START Source material
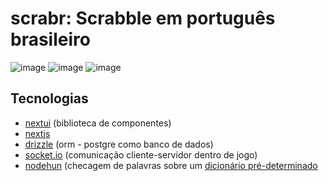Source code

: # scrabr: Scrabble em português brasileiro

![image](https://github.com/eurmn/scrabr/assets/41550197/03e7a4ad-fdb2-43f4-bfa4-673b8f300a0c)
![image](https://github.com/eurmn/scrabr/assets/41550197/409b5732-b501-4620-a3ca-dd7cb0b342f6)
![image](https://github.com/eurmn/scrabr/assets/41550197/b889d838-83b6-4e4a-8034-63ec589ba5e6)

## Tecnologias
 - [nextui](https://nextui.org/) (biblioteca de componentes)
 - [nextjs](https://nextjs.org/)
 - [drizzle](https://orm.drizzle.team/) (orm - postgre como banco de dados)
 - [socket.io](https://socket.io/) (comunicação cliente-servidor dentro de jogo)
 - [nodehun](https://github.com/Wulf/nodehun) (checagem de palavras sobre um [dicionário pré-determinado](https://github.com/eurmn/scrabr/tree/main/dict)
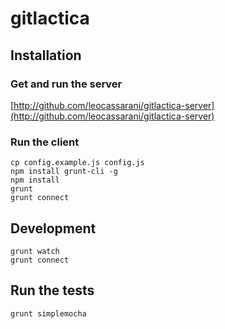 # gitlactica

## Installation

### Get and run the server
[http://github.com/leocassarani/gitlactica-server](http://github.com/leocassarani/gitlactica-server)

### Run the client
    cp config.example.js config.js
    npm install grunt-cli -g
    npm install
    grunt
    grunt connect

## Development
    grunt watch
    grunt connect

## Run the tests
    grunt simplemocha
END Source material
How to complete this task: In the answer, retype exactly and only the lines from the one holding "- [nextui](https://nextui.org/) (biblioteca" through the end of the listing, keeping both ends and dropping every picture.

Response to this exercise:
 - [nextui](https://nextui.org/) (biblioteca de componentes)
 - [nextjs](https://nextjs.org/)
 - [drizzle](https://orm.drizzle.team/) (orm - postgre como banco de dados)
 - [socket.io](https://socket.io/) (comunicação cliente-servidor dentro de jogo)
 - [nodehun](https://github.com/Wulf/nodehun) (checagem de palavras sobre um [dicionário pré-determinado](https://github.com/eurmn/scrabr/tree/main/dict)
 # gitlactica

## Installation

### Get and run the server
[http://github.com/leocassarani/gitlactica-server](http://github.com/leocassarani/gitlactica-server)

### Run the client
    cp config.example.js config.js
    npm install grunt-cli -g
    npm install
    grunt
    grunt connect

## Development
    grunt watch
    grunt connect

## Run the tests
    grunt simplemocha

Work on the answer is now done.